[WHAT YOU ARE ASKED TO DO]
In the data that follows, every line containing the word "Distributing" should be returned.

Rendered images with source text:
- - - -
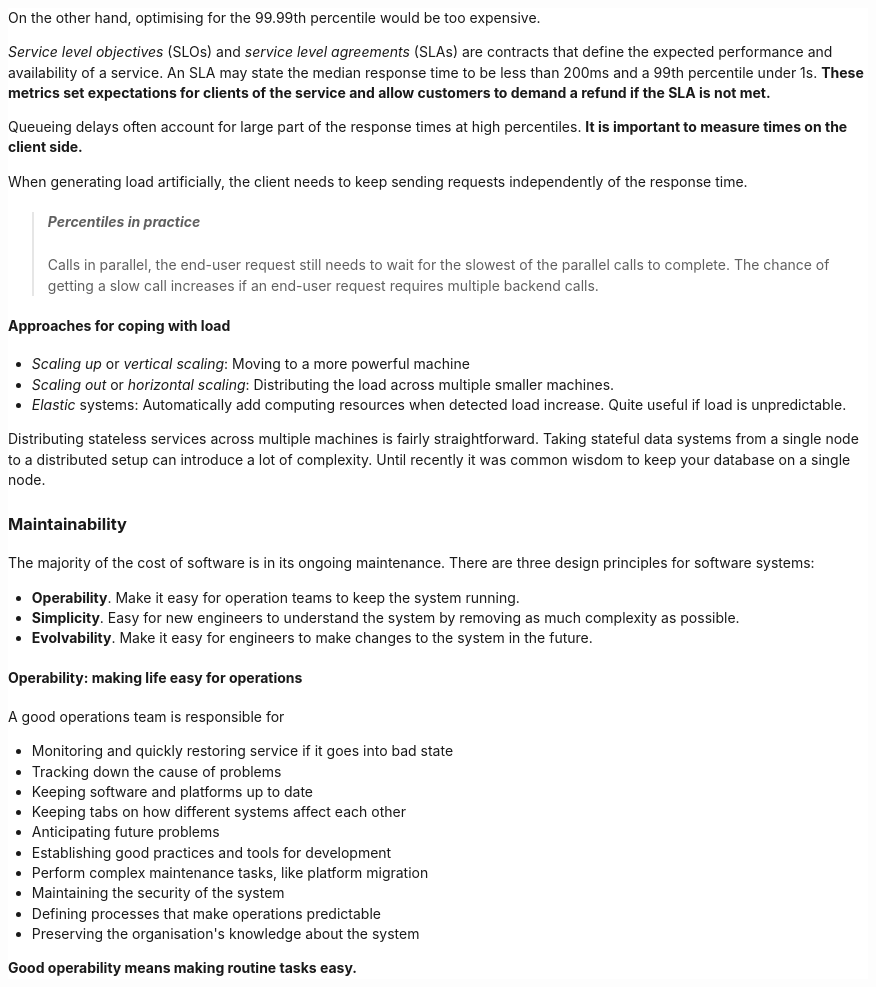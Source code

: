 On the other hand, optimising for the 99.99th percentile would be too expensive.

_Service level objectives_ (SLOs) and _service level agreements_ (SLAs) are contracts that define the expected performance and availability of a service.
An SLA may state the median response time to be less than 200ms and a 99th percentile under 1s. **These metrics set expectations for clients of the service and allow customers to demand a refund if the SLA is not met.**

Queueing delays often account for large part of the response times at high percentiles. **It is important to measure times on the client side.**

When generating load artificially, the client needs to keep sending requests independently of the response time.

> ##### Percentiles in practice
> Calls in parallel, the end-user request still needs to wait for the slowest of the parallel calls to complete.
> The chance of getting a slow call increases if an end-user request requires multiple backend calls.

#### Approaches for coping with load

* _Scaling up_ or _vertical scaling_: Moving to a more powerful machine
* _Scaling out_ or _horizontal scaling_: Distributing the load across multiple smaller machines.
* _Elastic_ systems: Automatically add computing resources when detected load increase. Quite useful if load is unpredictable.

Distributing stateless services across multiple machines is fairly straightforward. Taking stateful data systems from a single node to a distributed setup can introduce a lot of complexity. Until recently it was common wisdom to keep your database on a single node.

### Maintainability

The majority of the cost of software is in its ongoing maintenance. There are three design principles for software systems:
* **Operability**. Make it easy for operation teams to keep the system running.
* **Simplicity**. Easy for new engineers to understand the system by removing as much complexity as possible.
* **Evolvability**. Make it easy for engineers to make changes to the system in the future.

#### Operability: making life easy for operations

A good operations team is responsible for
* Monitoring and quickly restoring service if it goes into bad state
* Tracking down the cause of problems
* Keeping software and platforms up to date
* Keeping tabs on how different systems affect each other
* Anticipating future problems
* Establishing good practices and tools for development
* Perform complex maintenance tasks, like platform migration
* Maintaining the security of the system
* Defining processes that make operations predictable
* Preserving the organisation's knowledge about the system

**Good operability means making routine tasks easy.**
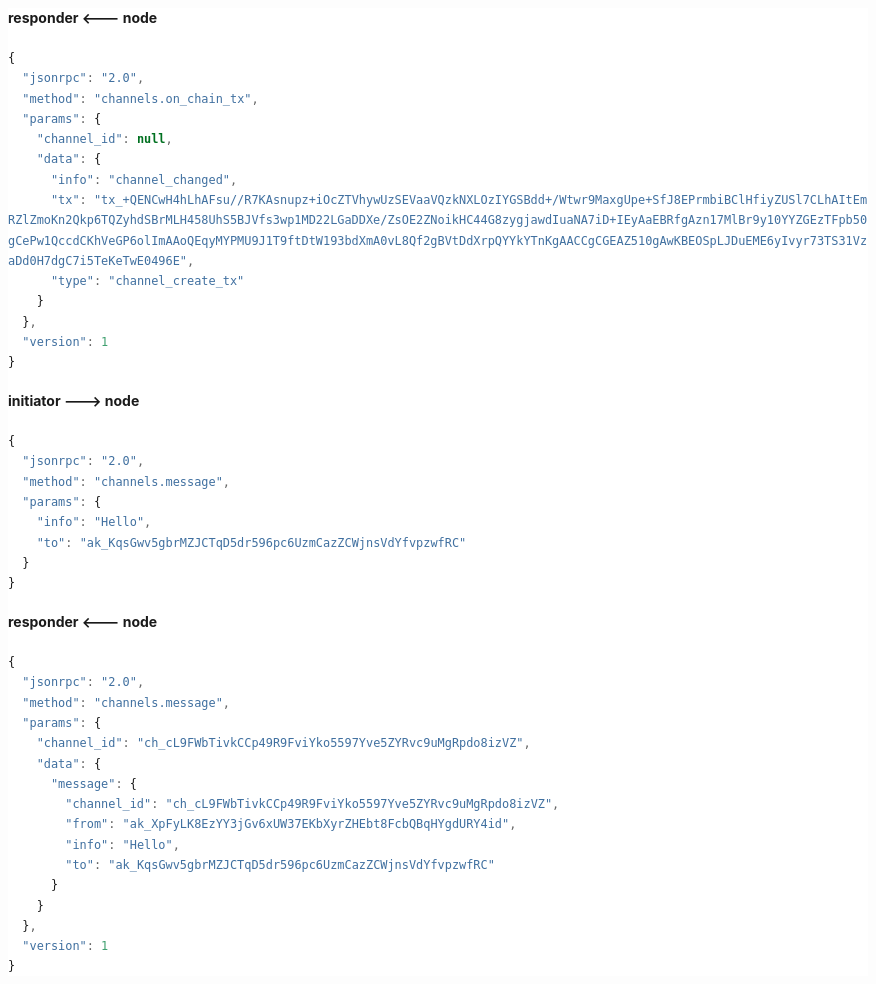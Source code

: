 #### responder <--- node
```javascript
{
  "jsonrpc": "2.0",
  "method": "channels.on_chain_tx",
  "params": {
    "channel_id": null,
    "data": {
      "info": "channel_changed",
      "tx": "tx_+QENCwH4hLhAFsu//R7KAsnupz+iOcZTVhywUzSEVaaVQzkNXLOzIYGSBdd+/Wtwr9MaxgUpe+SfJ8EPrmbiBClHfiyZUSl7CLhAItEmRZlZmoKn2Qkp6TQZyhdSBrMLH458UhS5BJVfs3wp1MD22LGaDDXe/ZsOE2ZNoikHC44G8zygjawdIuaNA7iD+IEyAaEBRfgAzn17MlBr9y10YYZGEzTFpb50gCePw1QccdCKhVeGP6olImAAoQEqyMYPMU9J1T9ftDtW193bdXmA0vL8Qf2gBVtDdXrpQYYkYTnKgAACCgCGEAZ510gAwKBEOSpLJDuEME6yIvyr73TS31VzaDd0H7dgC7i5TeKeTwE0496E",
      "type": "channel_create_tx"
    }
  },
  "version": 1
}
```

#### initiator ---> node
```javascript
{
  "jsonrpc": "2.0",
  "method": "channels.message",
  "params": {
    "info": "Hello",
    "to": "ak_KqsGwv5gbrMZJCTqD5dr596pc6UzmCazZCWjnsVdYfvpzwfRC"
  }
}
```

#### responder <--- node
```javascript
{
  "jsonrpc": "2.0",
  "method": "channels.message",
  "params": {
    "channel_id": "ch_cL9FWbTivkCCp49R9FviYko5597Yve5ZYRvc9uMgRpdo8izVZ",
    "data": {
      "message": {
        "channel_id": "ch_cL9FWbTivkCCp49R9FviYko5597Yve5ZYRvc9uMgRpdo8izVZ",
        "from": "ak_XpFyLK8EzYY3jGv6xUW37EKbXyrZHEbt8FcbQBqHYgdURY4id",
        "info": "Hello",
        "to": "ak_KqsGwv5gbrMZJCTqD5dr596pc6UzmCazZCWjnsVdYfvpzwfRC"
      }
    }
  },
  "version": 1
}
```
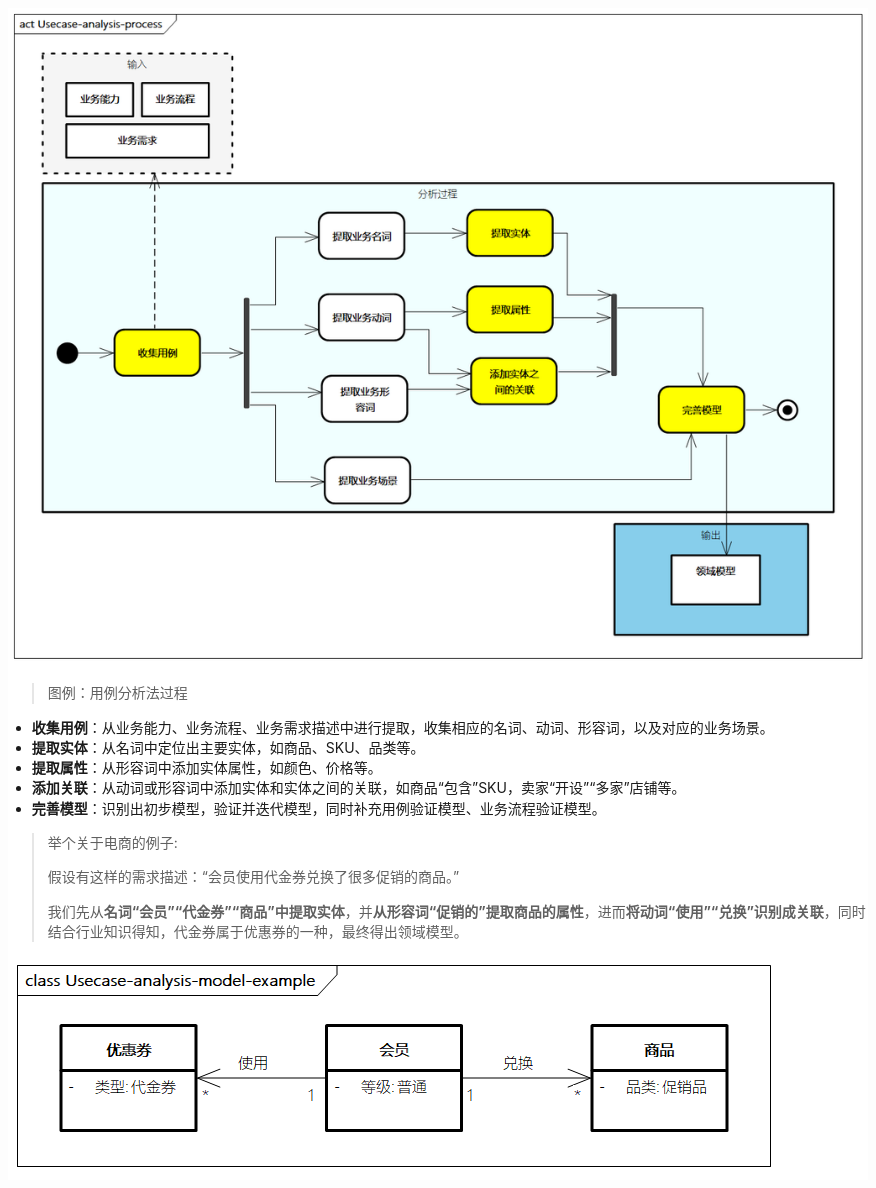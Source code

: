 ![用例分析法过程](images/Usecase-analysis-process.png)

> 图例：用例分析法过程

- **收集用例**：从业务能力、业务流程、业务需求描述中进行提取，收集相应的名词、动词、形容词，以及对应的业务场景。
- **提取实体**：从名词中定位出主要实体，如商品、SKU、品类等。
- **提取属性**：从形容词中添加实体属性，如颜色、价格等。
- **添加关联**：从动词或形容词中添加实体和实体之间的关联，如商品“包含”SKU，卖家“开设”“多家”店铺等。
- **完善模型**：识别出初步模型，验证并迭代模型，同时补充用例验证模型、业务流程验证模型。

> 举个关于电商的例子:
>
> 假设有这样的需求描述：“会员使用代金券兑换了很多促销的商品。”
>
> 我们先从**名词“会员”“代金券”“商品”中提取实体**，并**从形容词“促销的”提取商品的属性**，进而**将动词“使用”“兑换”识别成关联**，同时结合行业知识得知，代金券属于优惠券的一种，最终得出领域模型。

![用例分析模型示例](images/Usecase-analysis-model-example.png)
- - - -
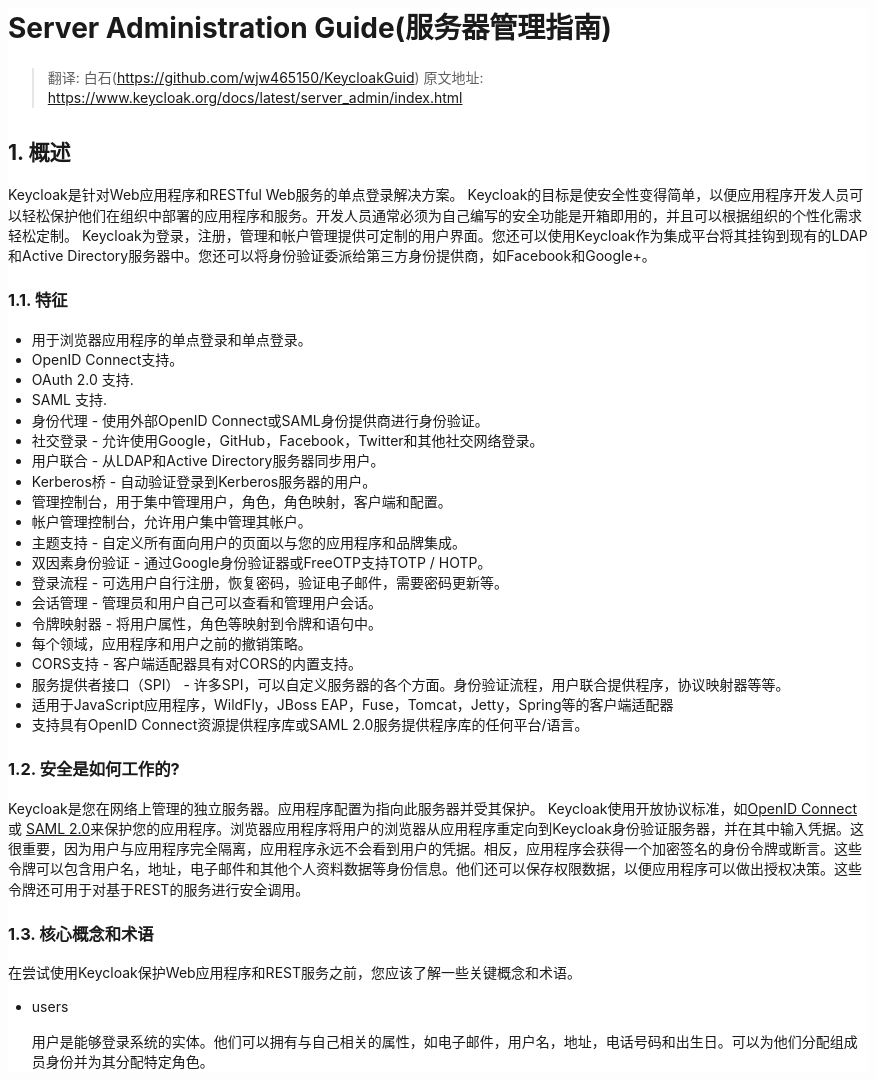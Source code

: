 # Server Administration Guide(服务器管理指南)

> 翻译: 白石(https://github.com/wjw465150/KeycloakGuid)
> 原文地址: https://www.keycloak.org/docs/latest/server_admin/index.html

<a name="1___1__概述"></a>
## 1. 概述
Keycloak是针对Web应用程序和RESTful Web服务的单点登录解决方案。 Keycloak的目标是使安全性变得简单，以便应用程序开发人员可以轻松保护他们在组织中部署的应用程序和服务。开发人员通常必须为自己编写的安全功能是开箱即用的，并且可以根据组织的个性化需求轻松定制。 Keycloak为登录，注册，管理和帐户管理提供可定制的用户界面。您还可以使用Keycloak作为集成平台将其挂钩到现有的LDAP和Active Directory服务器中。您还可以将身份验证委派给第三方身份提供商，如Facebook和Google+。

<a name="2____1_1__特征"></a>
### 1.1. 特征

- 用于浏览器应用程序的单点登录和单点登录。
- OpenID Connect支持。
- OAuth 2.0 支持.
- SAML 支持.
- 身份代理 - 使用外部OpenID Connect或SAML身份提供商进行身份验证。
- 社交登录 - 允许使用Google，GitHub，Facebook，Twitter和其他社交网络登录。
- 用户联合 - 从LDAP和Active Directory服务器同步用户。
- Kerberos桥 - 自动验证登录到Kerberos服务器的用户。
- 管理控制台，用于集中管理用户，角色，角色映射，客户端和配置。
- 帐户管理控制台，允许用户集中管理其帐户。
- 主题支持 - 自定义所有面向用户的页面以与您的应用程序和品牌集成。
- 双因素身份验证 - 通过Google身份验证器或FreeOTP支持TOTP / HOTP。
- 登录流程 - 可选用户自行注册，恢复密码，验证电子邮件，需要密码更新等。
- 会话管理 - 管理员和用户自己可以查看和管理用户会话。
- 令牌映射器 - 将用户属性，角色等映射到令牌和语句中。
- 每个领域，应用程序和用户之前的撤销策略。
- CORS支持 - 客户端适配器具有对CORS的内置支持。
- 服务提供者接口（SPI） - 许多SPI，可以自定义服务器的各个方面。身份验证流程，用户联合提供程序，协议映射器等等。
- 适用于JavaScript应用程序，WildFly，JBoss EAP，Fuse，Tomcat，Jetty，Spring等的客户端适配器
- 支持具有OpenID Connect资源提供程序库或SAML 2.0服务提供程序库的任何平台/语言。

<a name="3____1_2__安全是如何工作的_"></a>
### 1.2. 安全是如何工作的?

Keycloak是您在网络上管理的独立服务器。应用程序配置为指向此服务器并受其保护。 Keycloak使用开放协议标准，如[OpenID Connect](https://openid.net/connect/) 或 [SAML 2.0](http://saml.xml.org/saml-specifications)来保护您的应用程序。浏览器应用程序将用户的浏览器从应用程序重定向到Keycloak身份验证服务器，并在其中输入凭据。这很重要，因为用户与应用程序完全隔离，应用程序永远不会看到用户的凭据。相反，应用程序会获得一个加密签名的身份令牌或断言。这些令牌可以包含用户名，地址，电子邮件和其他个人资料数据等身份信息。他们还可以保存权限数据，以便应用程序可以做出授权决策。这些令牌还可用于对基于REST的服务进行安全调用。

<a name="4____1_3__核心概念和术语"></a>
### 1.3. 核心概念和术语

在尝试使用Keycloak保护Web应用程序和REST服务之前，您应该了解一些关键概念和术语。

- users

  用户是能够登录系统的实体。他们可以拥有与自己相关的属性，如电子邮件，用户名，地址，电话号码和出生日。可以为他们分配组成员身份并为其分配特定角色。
- - - -
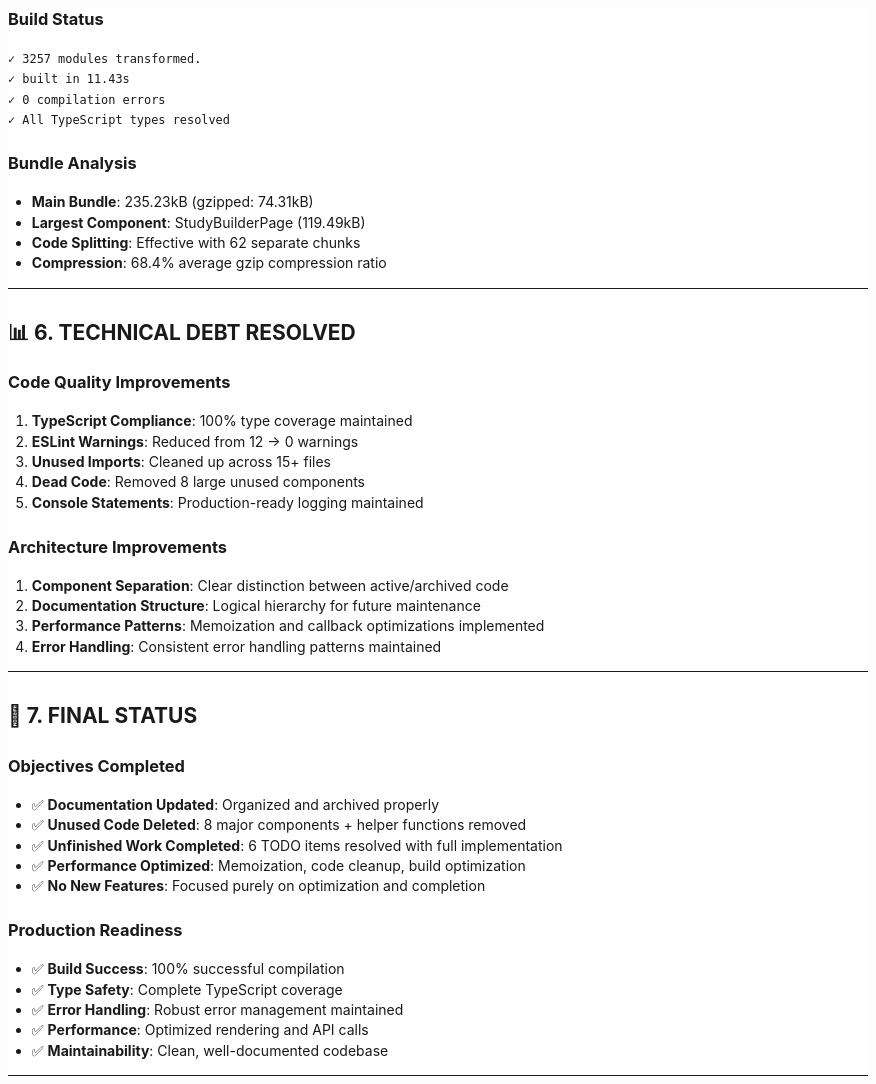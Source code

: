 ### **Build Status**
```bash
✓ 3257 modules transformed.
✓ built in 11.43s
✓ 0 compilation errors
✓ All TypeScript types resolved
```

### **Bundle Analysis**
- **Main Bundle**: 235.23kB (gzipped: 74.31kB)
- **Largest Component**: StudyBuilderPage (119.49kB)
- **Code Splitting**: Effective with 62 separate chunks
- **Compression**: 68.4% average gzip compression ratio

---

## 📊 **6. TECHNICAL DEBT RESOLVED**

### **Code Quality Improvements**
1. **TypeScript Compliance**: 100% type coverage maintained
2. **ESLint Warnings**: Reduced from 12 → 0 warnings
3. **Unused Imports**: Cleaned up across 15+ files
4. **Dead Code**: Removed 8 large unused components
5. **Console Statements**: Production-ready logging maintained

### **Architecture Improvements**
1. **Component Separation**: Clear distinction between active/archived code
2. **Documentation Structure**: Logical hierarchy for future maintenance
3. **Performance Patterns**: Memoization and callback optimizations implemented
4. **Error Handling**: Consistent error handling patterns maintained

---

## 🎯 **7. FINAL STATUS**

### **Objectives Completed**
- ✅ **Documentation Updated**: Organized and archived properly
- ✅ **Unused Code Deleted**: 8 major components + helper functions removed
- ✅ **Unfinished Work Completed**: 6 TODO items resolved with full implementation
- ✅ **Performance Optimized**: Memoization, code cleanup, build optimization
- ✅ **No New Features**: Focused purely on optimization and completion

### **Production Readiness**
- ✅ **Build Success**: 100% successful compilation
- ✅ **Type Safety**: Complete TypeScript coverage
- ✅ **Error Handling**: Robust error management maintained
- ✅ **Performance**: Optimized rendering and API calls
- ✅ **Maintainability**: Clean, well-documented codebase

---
- - - -
[RESPONSE FOR THIS EXERCISE]
* _Scaling out_ or _horizontal scaling_: Distributing the load across multiple smaller machines.
Distributing stateless services across multiple machines is fairly straightforward. Taking stateful data systems from a single node to a distributed setup can introduce a lot of complexity. Until recently it was common wisdom to keep your database on a single node.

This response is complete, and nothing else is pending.